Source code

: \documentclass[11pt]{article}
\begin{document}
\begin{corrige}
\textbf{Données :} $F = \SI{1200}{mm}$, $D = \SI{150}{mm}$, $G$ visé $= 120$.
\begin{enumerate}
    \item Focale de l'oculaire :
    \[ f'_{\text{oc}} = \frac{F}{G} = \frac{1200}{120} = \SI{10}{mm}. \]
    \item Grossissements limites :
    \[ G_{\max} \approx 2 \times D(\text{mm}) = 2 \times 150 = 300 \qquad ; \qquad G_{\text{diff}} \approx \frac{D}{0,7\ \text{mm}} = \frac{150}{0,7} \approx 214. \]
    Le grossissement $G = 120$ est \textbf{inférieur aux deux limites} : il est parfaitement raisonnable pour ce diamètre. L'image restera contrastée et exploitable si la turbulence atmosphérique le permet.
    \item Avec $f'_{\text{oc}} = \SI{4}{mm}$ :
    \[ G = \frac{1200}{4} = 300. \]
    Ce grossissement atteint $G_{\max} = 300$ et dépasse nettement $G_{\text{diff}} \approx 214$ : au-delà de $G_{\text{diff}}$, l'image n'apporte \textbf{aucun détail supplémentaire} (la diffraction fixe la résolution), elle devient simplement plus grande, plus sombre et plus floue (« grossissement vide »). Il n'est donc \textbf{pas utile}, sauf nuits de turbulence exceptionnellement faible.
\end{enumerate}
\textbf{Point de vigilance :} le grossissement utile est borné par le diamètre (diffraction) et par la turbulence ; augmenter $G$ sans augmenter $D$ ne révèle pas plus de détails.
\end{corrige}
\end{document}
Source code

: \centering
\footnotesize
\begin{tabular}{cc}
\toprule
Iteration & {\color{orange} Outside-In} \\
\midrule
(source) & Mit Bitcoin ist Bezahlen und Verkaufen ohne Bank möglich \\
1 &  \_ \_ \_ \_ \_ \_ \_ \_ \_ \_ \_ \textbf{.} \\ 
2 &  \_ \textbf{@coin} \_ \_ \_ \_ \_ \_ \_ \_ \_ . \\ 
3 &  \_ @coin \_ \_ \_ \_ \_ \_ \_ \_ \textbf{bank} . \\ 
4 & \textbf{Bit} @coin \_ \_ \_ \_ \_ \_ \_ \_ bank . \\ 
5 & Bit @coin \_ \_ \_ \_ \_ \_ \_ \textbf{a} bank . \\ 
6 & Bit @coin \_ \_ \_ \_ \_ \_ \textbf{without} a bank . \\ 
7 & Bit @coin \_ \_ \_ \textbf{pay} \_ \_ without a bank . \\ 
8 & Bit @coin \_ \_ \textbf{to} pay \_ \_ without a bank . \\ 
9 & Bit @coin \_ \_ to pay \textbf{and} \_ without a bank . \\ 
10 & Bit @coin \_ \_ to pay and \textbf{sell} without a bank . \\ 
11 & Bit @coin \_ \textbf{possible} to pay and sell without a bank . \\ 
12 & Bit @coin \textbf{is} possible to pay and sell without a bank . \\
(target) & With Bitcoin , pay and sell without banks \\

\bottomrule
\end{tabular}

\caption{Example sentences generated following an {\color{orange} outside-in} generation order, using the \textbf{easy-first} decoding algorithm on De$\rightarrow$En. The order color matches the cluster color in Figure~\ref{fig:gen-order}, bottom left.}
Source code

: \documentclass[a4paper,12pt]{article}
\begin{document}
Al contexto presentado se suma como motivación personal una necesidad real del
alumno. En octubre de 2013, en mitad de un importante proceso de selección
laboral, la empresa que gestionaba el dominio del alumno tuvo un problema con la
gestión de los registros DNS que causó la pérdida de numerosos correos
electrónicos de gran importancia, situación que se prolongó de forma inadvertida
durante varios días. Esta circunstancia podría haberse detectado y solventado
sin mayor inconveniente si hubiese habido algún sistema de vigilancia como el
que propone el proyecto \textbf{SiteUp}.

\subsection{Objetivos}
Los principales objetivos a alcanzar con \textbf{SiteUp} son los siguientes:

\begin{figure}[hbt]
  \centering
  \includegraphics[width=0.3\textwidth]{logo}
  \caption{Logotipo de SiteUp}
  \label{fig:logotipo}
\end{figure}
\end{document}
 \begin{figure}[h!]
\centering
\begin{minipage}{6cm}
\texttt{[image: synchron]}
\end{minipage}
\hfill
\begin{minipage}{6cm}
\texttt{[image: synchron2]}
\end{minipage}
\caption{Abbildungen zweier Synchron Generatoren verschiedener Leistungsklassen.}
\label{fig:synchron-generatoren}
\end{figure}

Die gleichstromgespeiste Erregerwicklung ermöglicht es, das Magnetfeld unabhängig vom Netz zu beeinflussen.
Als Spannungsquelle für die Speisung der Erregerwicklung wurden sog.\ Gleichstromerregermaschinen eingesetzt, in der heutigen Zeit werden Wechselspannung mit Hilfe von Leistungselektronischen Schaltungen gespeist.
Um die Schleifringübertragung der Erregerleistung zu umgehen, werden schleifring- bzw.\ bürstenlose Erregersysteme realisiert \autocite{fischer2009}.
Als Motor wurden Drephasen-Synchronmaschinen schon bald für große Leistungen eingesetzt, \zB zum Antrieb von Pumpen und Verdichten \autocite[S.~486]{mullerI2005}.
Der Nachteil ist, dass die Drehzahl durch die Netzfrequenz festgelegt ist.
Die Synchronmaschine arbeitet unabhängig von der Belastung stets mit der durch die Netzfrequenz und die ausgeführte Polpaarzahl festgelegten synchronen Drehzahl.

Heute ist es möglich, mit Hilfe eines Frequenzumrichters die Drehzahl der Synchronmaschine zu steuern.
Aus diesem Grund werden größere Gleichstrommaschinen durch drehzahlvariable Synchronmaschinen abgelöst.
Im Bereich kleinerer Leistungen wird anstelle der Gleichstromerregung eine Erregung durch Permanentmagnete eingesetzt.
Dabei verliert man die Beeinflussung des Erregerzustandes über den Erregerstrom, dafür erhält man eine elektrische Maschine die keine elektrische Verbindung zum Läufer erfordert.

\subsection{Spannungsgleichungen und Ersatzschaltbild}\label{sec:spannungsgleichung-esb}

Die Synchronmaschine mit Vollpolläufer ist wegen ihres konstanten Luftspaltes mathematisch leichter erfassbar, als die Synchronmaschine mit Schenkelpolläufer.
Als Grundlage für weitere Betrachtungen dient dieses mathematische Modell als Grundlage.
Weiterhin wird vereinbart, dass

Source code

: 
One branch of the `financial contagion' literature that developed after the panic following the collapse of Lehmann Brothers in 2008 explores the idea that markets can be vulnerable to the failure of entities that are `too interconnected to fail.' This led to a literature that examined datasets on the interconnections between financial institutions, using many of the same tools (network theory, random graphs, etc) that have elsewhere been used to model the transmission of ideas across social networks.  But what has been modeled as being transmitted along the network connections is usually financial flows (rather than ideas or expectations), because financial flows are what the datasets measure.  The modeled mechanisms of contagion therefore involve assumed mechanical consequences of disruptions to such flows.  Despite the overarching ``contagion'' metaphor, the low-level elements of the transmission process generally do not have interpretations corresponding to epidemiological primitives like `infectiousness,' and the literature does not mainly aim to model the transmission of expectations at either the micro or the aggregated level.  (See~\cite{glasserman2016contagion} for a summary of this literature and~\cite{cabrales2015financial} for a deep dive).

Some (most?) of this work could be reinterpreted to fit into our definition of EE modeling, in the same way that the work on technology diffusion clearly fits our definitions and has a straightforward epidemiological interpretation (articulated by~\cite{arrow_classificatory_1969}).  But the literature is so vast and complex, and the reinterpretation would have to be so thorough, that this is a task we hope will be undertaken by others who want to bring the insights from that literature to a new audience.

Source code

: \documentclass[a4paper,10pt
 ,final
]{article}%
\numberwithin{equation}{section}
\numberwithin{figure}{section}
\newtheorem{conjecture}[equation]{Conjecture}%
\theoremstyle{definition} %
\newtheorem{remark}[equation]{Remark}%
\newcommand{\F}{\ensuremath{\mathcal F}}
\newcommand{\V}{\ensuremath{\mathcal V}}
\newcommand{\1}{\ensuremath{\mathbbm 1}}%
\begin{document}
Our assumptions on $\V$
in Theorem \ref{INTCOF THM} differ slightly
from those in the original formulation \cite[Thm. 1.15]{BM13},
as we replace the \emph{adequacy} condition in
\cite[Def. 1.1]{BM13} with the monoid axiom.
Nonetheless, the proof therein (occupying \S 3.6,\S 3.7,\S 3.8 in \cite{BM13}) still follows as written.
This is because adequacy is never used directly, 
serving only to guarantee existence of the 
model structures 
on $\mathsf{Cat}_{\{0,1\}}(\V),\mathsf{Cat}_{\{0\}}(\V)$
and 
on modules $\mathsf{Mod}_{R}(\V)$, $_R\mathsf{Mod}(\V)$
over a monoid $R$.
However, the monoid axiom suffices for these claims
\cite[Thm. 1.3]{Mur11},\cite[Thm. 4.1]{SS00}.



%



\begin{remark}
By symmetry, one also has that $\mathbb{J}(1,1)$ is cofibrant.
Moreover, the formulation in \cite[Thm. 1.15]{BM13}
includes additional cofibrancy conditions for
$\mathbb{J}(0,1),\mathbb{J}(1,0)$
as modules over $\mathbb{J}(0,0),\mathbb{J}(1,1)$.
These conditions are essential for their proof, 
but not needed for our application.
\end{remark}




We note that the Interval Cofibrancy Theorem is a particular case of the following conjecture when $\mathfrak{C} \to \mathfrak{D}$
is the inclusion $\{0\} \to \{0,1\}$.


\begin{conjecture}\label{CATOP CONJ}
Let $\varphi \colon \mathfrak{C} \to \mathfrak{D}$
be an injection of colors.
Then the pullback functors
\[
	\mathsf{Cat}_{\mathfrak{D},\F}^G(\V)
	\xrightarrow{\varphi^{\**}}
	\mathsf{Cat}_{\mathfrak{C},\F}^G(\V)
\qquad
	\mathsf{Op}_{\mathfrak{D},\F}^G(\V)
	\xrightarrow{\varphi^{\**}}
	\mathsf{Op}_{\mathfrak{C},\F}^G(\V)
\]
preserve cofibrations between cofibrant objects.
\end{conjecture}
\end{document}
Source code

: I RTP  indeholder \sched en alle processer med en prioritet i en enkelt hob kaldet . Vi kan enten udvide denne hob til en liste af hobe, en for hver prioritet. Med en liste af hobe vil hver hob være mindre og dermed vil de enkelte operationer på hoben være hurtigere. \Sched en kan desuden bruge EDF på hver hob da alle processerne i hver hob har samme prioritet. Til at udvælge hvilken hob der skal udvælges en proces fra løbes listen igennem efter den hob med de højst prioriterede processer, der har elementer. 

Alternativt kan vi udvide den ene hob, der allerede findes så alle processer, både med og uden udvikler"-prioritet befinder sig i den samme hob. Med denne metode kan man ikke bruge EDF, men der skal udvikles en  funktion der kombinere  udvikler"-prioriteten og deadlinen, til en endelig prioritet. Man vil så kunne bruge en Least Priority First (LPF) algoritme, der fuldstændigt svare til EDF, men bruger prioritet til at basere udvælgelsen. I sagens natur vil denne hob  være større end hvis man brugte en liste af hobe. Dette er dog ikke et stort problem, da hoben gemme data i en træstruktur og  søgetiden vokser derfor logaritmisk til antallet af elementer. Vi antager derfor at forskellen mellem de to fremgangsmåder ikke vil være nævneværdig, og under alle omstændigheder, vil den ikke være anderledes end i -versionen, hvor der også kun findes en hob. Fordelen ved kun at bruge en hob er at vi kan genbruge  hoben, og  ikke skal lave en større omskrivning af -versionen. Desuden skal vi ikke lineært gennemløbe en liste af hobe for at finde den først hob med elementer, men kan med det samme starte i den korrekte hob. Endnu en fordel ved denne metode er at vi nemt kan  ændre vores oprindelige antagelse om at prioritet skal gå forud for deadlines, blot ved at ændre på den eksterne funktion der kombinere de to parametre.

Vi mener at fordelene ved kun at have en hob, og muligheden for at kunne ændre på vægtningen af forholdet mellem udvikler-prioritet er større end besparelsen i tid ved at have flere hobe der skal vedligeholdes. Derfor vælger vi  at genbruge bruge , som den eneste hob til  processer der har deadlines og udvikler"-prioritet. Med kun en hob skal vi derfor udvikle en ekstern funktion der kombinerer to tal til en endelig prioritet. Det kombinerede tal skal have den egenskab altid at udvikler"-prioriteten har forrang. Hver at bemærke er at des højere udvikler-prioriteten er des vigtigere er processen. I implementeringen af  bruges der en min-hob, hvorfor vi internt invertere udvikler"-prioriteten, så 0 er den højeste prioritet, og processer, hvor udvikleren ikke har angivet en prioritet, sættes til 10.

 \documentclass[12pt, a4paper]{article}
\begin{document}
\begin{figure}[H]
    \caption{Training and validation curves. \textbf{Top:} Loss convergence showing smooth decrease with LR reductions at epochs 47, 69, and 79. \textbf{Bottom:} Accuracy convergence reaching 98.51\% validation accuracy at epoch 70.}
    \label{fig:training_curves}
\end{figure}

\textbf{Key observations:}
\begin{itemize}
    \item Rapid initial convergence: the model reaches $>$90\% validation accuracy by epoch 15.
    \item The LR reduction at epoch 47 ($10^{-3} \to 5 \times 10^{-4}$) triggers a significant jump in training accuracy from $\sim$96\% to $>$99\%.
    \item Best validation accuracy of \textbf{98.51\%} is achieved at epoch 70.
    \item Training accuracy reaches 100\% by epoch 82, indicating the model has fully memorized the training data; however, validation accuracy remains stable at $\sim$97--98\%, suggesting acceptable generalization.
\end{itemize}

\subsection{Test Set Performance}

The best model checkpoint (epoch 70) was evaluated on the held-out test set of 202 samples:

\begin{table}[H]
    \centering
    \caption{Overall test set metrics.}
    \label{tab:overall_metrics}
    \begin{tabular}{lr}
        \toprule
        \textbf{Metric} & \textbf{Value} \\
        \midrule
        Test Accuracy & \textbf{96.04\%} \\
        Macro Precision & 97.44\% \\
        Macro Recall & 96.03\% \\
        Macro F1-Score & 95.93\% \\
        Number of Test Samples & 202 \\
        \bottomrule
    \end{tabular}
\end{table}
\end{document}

──────

List every line above containing the word "sell".

10 & Bit @coin \_ \_ to pay and \textbf{sell} without a bank . \\ 
11 & Bit @coin \_ \textbf{possible} to pay and sell without a bank . \\ 
12 & Bit @coin \textbf{is} possible to pay and sell without a bank . \\
(target) & With Bitcoin , pay and sell without banks \\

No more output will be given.